Keep every line of the data below that has the string "such" and present those lines.

== PROVIDED RECORDS ==

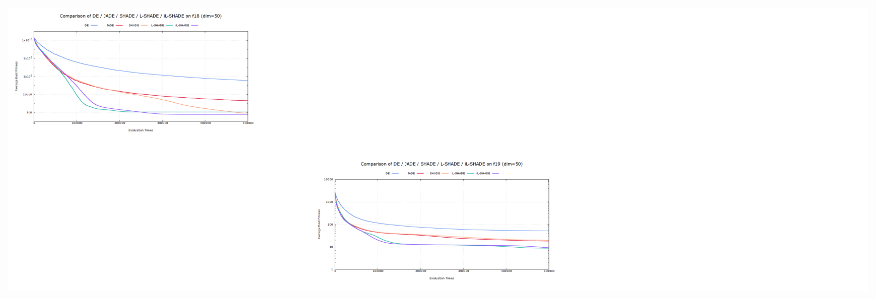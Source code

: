   <img src="results/Compare/dim50/with_archive/all_compare_avg_cvg_plot_func18_dim50.png" width="30%"/>
</p>
<p align="center">
  <img src="results/Compare/dim50/with_archive/all_compare_avg_cvg_plot_func19_dim50.png" width="30%"/>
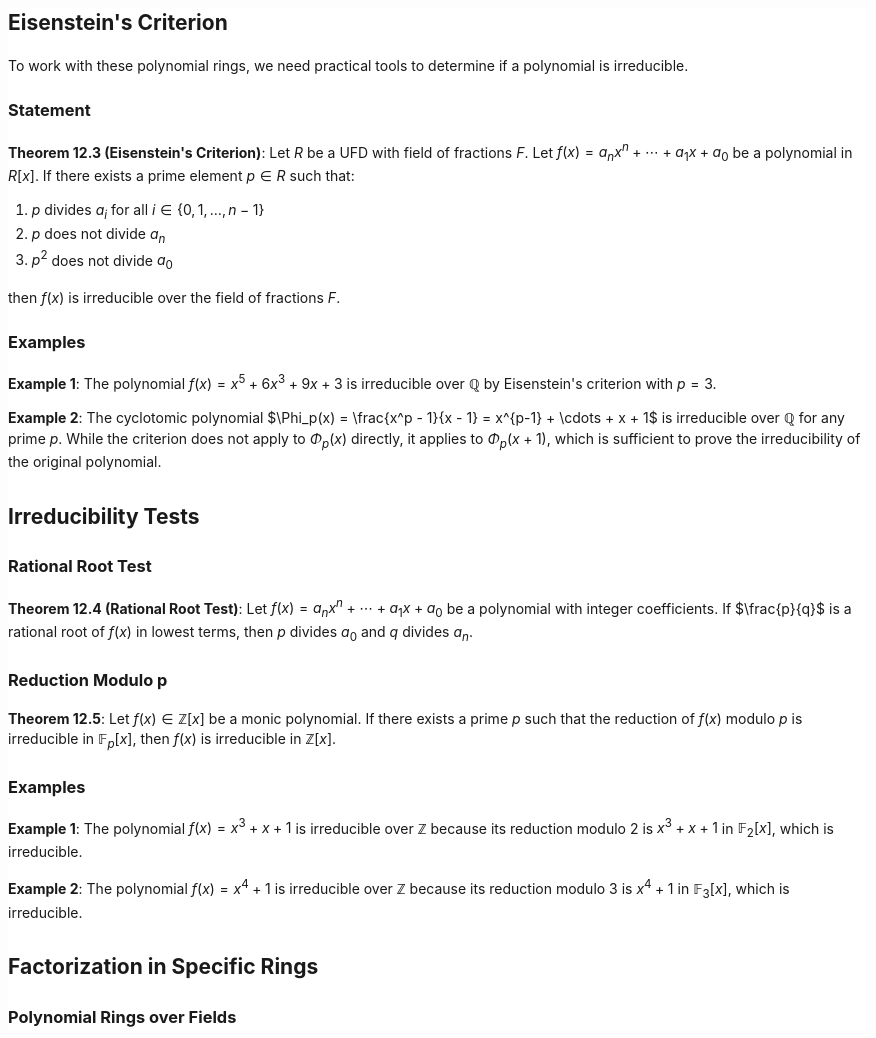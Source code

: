 ## Eisenstein's Criterion

To work with these polynomial rings, we need practical tools to determine if a polynomial is irreducible.

### Statement

**Theorem 12.3 (Eisenstein's Criterion)**: Let $R$ be a UFD with field of fractions $F$. Let $f(x) = a_n x^n + \cdots + a_1 x + a_0$ be a polynomial in $R[x]$. If there exists a prime element $p \in R$ such that:

1. $p$ divides $a_i$ for all $i \in \{0, 1, \ldots, n-1\}$
2. $p$ does not divide $a_n$
3. $p^2$ does not divide $a_0$

then $f(x)$ is irreducible over the field of fractions $F$.

### Examples

**Example 1**: The polynomial $f(x) = x^5 + 6x^3 + 9x + 3$ is irreducible over $\mathbb{Q}$ by Eisenstein's criterion with $p = 3$.

**Example 2**: The cyclotomic polynomial $\Phi_p(x) = \frac{x^p - 1}{x - 1} = x^{p-1} + \cdots + x + 1$ is irreducible over $\mathbb{Q}$ for any prime $p$. While the criterion does not apply to $\Phi_p(x)$ directly, it applies to $\Phi_p(x+1)$, which is sufficient to prove the irreducibility of the original polynomial.

## Irreducibility Tests

### Rational Root Test

**Theorem 12.4 (Rational Root Test)**: Let $f(x) = a_n x^n + \cdots + a_1 x + a_0$ be a polynomial with integer coefficients. If $\frac{p}{q}$ is a rational root of $f(x)$ in lowest terms, then $p$ divides $a_0$ and $q$ divides $a_n$.

### Reduction Modulo p

**Theorem 12.5**: Let $f(x) \in \mathbb{Z}[x]$ be a monic polynomial. If there exists a prime $p$ such that the reduction of $f(x)$ modulo $p$ is irreducible in $\mathbb{F}_p[x]$, then $f(x)$ is irreducible in $\mathbb{Z}[x]$.

### Examples

**Example 1**: The polynomial $f(x) = x^3 + x + 1$ is irreducible over $\mathbb{Z}$ because its reduction modulo 2 is $x^3 + x + 1$ in $\mathbb{F}_2[x]$, which is irreducible.

**Example 2**: The polynomial $f(x) = x^4 + 1$ is irreducible over $\mathbb{Z}$ because its reduction modulo 3 is $x^4 + 1$ in $\mathbb{F}_3[x]$, which is irreducible.

## Factorization in Specific Rings

### Polynomial Rings over Fields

===

**ANSWER SPACE**
**Theorem 12.3 (Eisenstein's Criterion)**: Let $R$ be a UFD with field of fractions $F$. Let $f(x) = a_n x^n + \cdots + a_1 x + a_0$ be a polynomial in $R[x]$. If there exists a prime element $p \in R$ such that:
**Theorem 12.5**: Let $f(x) \in \mathbb{Z}[x]$ be a monic polynomial. If there exists a prime $p$ such that the reduction of $f(x)$ modulo $p$ is irreducible in $\mathbb{F}_p[x]$, then $f(x)$ is irreducible in $\mathbb{Z}[x]$.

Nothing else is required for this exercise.